Would you copy every line of the listing below that includes the word "with"?
———
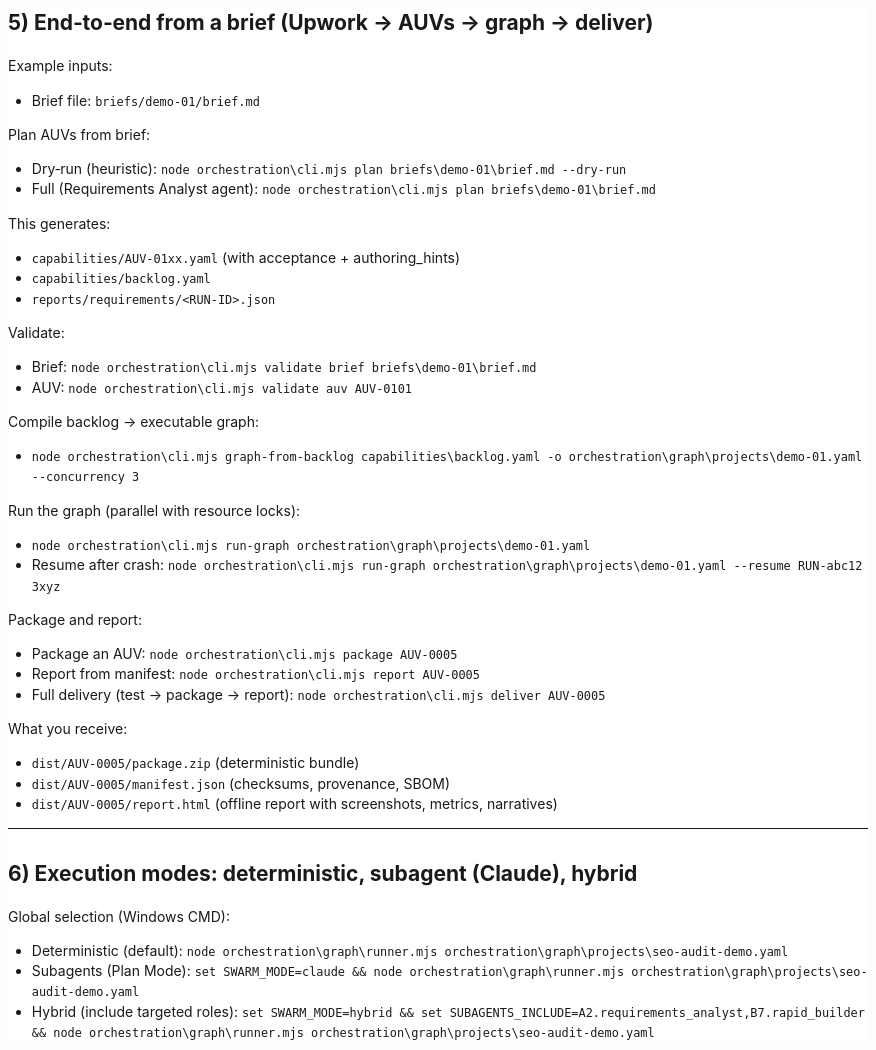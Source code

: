 
## 5) End‑to‑end from a brief (Upwork → AUVs → graph → deliver)

Example inputs:
- Brief file: `briefs/demo-01/brief.md`

Plan AUVs from brief:
- Dry‑run (heuristic):
  `node orchestration\cli.mjs plan briefs\demo-01\brief.md --dry-run`
- Full (Requirements Analyst agent):
  `node orchestration\cli.mjs plan briefs\demo-01\brief.md`

This generates:
- `capabilities/AUV-01xx.yaml` (with acceptance + authoring_hints)
- `capabilities/backlog.yaml`
- `reports/requirements/<RUN-ID>.json`

Validate:
- Brief: `node orchestration\cli.mjs validate brief briefs\demo-01\brief.md`
- AUV: `node orchestration\cli.mjs validate auv AUV-0101`

Compile backlog → executable graph:
- `node orchestration\cli.mjs graph-from-backlog capabilities\backlog.yaml -o orchestration\graph\projects\demo-01.yaml --concurrency 3`

Run the graph (parallel with resource locks):
- `node orchestration\cli.mjs run-graph orchestration\graph\projects\demo-01.yaml`
- Resume after crash:
  `node orchestration\cli.mjs run-graph orchestration\graph\projects\demo-01.yaml --resume RUN-abc123xyz`

Package and report:
- Package an AUV:
  `node orchestration\cli.mjs package AUV-0005`
- Report from manifest:
  `node orchestration\cli.mjs report AUV-0005`
- Full delivery (test → package → report):
  `node orchestration\cli.mjs deliver AUV-0005`

What you receive:
- `dist/AUV-0005/package.zip` (deterministic bundle)
- `dist/AUV-0005/manifest.json` (checksums, provenance, SBOM)
- `dist/AUV-0005/report.html` (offline report with screenshots, metrics, narratives)

---

## 6) Execution modes: deterministic, subagent (Claude), hybrid

Global selection (Windows CMD):
- Deterministic (default):
  `node orchestration\graph\runner.mjs orchestration\graph\projects\seo-audit-demo.yaml`
- Subagents (Plan Mode):
  `set SWARM_MODE=claude && node orchestration\graph\runner.mjs orchestration\graph\projects\seo-audit-demo.yaml`
- Hybrid (include targeted roles):
  `set SWARM_MODE=hybrid && set SUBAGENTS_INCLUDE=A2.requirements_analyst,B7.rapid_builder && node orchestration\graph\runner.mjs orchestration\graph\projects\seo-audit-demo.yaml`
———
> [RESPONSE]
- `capabilities/AUV-01xx.yaml` (with acceptance + authoring_hints)
Run the graph (parallel with resource locks):
- `dist/AUV-0005/report.html` (offline report with screenshots, metrics, narratives)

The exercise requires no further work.